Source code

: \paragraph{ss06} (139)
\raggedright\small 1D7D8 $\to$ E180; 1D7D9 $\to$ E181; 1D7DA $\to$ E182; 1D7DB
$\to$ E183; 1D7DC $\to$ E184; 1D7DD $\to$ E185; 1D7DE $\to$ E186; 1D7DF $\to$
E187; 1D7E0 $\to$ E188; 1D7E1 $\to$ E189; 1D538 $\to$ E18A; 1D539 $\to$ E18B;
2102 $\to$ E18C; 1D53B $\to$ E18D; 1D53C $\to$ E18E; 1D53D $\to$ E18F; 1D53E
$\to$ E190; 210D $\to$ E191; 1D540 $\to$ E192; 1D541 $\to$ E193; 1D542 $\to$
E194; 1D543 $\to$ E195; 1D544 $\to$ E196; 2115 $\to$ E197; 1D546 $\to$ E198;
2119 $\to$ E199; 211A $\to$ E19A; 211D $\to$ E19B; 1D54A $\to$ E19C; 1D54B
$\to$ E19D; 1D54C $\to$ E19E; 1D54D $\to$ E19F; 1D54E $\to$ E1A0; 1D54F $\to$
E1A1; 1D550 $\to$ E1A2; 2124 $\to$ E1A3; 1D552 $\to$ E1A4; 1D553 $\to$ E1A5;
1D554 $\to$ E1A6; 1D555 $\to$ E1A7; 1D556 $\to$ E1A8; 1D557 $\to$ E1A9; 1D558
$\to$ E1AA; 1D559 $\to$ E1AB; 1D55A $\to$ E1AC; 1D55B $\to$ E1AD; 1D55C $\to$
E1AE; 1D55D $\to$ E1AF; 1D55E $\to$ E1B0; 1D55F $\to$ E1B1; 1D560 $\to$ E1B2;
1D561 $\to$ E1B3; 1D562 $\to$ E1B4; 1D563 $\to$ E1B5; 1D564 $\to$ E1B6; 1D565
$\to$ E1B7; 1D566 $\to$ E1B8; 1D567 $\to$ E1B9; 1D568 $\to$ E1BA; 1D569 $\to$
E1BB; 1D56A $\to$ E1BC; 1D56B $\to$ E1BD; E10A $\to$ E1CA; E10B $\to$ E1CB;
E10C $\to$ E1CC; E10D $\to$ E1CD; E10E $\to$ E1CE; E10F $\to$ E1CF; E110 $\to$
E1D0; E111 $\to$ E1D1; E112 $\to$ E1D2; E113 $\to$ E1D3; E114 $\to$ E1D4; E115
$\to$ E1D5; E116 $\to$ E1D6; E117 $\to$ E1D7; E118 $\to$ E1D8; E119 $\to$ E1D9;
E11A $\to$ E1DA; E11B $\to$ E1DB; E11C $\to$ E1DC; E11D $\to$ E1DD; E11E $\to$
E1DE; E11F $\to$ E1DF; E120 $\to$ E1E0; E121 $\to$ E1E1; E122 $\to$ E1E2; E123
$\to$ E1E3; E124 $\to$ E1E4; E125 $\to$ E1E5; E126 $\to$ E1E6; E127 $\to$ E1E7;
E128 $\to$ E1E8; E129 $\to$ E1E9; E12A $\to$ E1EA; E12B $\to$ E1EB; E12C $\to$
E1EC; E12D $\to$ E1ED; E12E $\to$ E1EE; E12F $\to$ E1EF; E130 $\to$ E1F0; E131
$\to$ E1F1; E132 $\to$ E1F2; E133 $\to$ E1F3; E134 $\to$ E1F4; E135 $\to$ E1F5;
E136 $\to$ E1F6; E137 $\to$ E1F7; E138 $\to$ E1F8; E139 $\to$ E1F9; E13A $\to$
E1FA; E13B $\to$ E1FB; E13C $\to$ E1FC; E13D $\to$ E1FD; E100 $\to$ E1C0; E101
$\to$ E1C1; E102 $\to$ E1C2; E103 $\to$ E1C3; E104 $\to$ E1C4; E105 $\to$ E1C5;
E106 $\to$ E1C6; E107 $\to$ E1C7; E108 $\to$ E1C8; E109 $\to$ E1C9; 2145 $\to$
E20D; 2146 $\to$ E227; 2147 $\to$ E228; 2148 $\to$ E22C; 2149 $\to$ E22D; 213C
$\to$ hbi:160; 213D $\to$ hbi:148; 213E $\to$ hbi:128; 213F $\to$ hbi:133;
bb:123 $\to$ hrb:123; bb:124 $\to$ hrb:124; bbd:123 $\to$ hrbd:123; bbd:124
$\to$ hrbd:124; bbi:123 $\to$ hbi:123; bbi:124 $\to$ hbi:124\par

-*-*-

Work task.
Retype, exactly and only, the lines running from the one with "E128 $\to$ E1E8;" through the final line of the listing above.

Expected output.
E128 $\to$ E1E8; E129 $\to$ E1E9; E12A $\to$ E1EA; E12B $\to$ E1EB; E12C $\to$
E1EC; E12D $\to$ E1ED; E12E $\to$ E1EE; E12F $\to$ E1EF; E130 $\to$ E1F0; E131
$\to$ E1F1; E132 $\to$ E1F2; E133 $\to$ E1F3; E134 $\to$ E1F4; E135 $\to$ E1F5;
E136 $\to$ E1F6; E137 $\to$ E1F7; E138 $\to$ E1F8; E139 $\to$ E1F9; E13A $\to$
E1FA; E13B $\to$ E1FB; E13C $\to$ E1FC; E13D $\to$ E1FD; E100 $\to$ E1C0; E101
$\to$ E1C1; E102 $\to$ E1C2; E103 $\to$ E1C3; E104 $\to$ E1C4; E105 $\to$ E1C5;
E106 $\to$ E1C6; E107 $\to$ E1C7; E108 $\to$ E1C8; E109 $\to$ E1C9; 2145 $\to$
E20D; 2146 $\to$ E227; 2147 $\to$ E228; 2148 $\to$ E22C; 2149 $\to$ E22D; 213C
$\to$ hbi:160; 213D $\to$ hbi:148; 213E $\to$ hbi:128; 213F $\to$ hbi:133;
bb:123 $\to$ hrb:123; bb:124 $\to$ hrb:124; bbd:123 $\to$ hrbd:123; bbd:124
$\to$ hrbd:124; bbi:123 $\to$ hbi:123; bbi:124 $\to$ hbi:124\par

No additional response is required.